The ensuing strategy, forum speakers indicated, is for “collaborative conversations, homing in on “creating and capturing value for a client” and remembering that, ultimately, “details make perfection”.

To reach this point, strategy designer Ben Hamley advised the “need to devise hypotheses, quantify the business risk, conduct experiments, make prototypes and validate assumptions”.

Clarifying decisions
 for clients

Meanwhile, Crawford is convinced
 that asking clients what is troubling them, however apparently small, is meeting a need (as her website states) to provide “clarity and confidence in their decisions about their land, builder or home design”. Potentially saving clients “thousands of dollars on build and ongoing running costs” is another attraction, of course.

She says she has two streams of people: ones who have not started renovating or building and others
who have come unstuck midway. The former group often have too many ideas, so she discusses what they want from the project and what actions they should take.

Then there are the people who
have already worked with an architect, draftsperson or builder, but it has
never felt quite right for them. “We go through all the drawings page by page. ‘Do you understand this? How small it is, how tight?’”

People appreciate talking about their concerns with someone who understands what they are building, especially as she offers independent support. “It’s the little bits that can transform what may be a bog standard plan into something that can really work for them.”

Jennifer Crawford is the founder and director of Our New Home Coach

She remembers a seven-figure renovation slated to be published in Vogue, which on close inspection of the plans showed no linen cupboards. “‘Well, get one’, I said. ‘But where can I put it?’ We looked at the plan. ‘We can move this wall, shift that a bit, and there is your linen cupboard’.” Crawford reassured the client it could be done. “We were not even at DA stage.”

She has joined a couple of Facebook groups including Renovating Mums Northern Beaches (in Sydney).
“There is so much activity there.

People pose questions on Facebook and when I see one I can answer I do.
I get a lot of enquiries this way, not necessarily from the person who asked the question, but from someone who observed my answer.

“I am overhearing, mainly men, saying, ‘No one respects architects anymore and nobody pays their fees’. If that is happening, then look at your business model and at what you are really offering.”

She charges $250 for a site visit and informal Q and A, $400 for longer and $550 for more in-depth discussion plus a five-page report. This is becoming popular and her business is growing faster than ever.
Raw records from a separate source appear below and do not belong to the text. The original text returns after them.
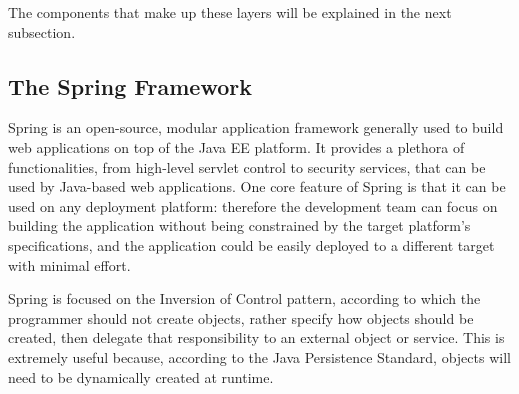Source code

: \documentclass[12pt]{article}
\begin{document}
The components that make up these layers will be explained in the next subsection.

\subsection{The Spring Framework}
\label{Spring}
Spring is an open-source, modular application framework generally used to build web applications on top of the Java EE platform. It provides a plethora of functionalities, from high-level servlet control to security services, that can be used by Java-based web applications. One core feature of Spring is that it can be used on any deployment platform: therefore the development team can focus on building the application without being constrained by the target platform's specifications, and the application could be easily deployed to a different target with minimal effort.

Spring is focused on the Inversion of Control pattern, according to which the programmer should not create objects, rather specify how objects should be created, then delegate that responsibility to an external object or service. This is extremely useful because, according to the Java Persistence Standard, objects will need to be dynamically created at runtime.
\end{document}
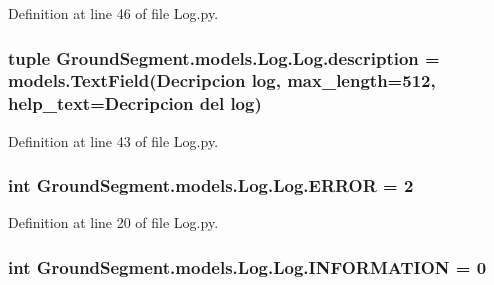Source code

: Definition at line 46 of file Log.\+py.

\hypertarget{class_ground_segment_1_1models_1_1_log_1_1_log_aec39855e51031089ade633107205980c}{}
\subsubsection[{description}]{\setlength{\rightskip}{0pt plus 5cm}tuple Ground\+Segment.\+models.\+Log.\+Log.\+description = models.\+Text\+Field(\textquotesingle{}Decripcion log\textquotesingle{}, max\+\_\+length=512, help\+\_\+text=\textquotesingle{}Decripcion del log\textquotesingle{})\hspace{0.3cm}{\ttfamily [static]}}\label{class_ground_segment_1_1models_1_1_log_1_1_log_aec39855e51031089ade633107205980c}


Definition at line 43 of file Log.\+py.

\hypertarget{class_ground_segment_1_1models_1_1_log_1_1_log_a2a3ccda2ab71251c423d1ca45863f699}{}
\subsubsection[{E\+R\+R\+O\+R}]{\setlength{\rightskip}{0pt plus 5cm}int Ground\+Segment.\+models.\+Log.\+Log.\+E\+R\+R\+O\+R = 2\hspace{0.3cm}{\ttfamily [static]}}\label{class_ground_segment_1_1models_1_1_log_1_1_log_a2a3ccda2ab71251c423d1ca45863f699}


Definition at line 20 of file Log.\+py.

\hypertarget{class_ground_segment_1_1models_1_1_log_1_1_log_ac016eb00e329747a1632e3109e7e7426}{}
\subsubsection[{I\+N\+F\+O\+R\+M\+A\+T\+I\+O\+N}]{\setlength{\rightskip}{0pt plus 5cm}int Ground\+Segment.\+models.\+Log.\+Log.\+I\+N\+F\+O\+R\+M\+A\+T\+I\+O\+N = 0\hspace{0.3cm}{\ttfamily [static]}}\label{class_ground_segment_1_1models_1_1_log_1_1_log_ac016eb00e329747a1632e3109e7e7426}



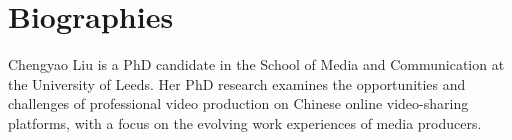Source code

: \documentclass[10pt,a4paper]{article}
\begin{document}
\section*{Biographies}
Chengyao Liu is a PhD candidate in the School of Media and Communication at the University of Leeds. Her PhD research examines the opportunities and challenges of professional video production on Chinese online video-sharing platforms, with a focus on the evolving work experiences of media producers.\par
\end{document}
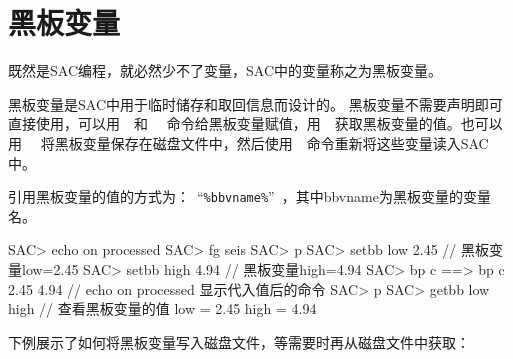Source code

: \section{黑板变量}
既然是SAC编程，就必然少不了变量，SAC中的变量称之为黑板变量。

黑板变量是SAC中用于临时储存和取回信息而设计的。
黑板变量不需要声明即可直接使用，可以用~~和~~
命令给黑板变量赋值，用~~获取黑板变量的值。也可以用~~
将黑板变量保存在磁盘文件中，然后使用~~命令重新将这些变量读入SAC中。


引用黑板变量的值的方式为：~``\lstinline{%bbvname%}''~，其中bbvname为黑板变量的变量名。

\begin{SACCode}
SAC> echo on processed          
SAC> fg seis
SAC> p
SAC> setbb low 2.45         // 黑板变量low=2.45
SAC> setbb high 4.94        // 黑板变量high=4.94
SAC> bp c %
 ==>  bp c 2.45 4.94        // echo on processed 显示代入值后的命令
SAC> p
SAC> getbb low high         // 查看黑板变量的值
 low = 2.45
 high = 4.94
\end{SACCode}

下例展示了如何将黑板变量写入磁盘文件，等需要时再从磁盘文件中获取：
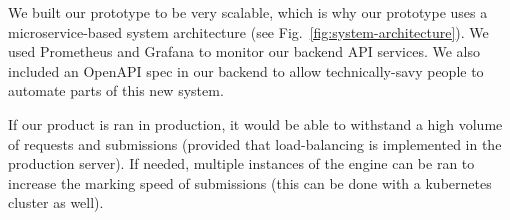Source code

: \documentclass[a4paper, 12pt]{article}
\begin{document}
We built our prototype to be very scalable, which is why our prototype uses a microservice-based system architecture (see Fig.~\ref{fig:system-architecture}). We used Prometheus and Grafana to monitor our backend API services. We also included an OpenAPI spec in our backend to allow technically-savy people to automate parts of this new system.


If our product is ran in production, it would be able to withstand a high volume of requests and submissions (provided that load-balancing is implemented in the production server). If needed, multiple instances of the engine can be ran to increase the marking speed of submissions (this can be done with a kubernetes cluster as well).
\end{document}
“Architecture to me is like doing a jigsaw puzzle. You have all the pieces and keep putting them together. Some fit and some don’t. And then you see the picture. “That’s it, that’s all it could ever be. ”This is the same process regardless of the scale of the job. “Door handles
for a community or for 10,000 people demand the same level of thought,”
she says.

“Design is king at university,” she says. Young architects think, ‘business stuff is naff’. She is also astonished at meeting seasoned architects who do not have foolproof invoicing systems, for example.

Crawford is appealingly pragmatic. “Clients need a little bit of help, so I
give them a little bit of help. I do not overservice them. I send them an invoice and they pay me. If they need more (e.g. a hand-drawn concept plan or help with a DA) they come back to me and, if they don’t, I wish them well.”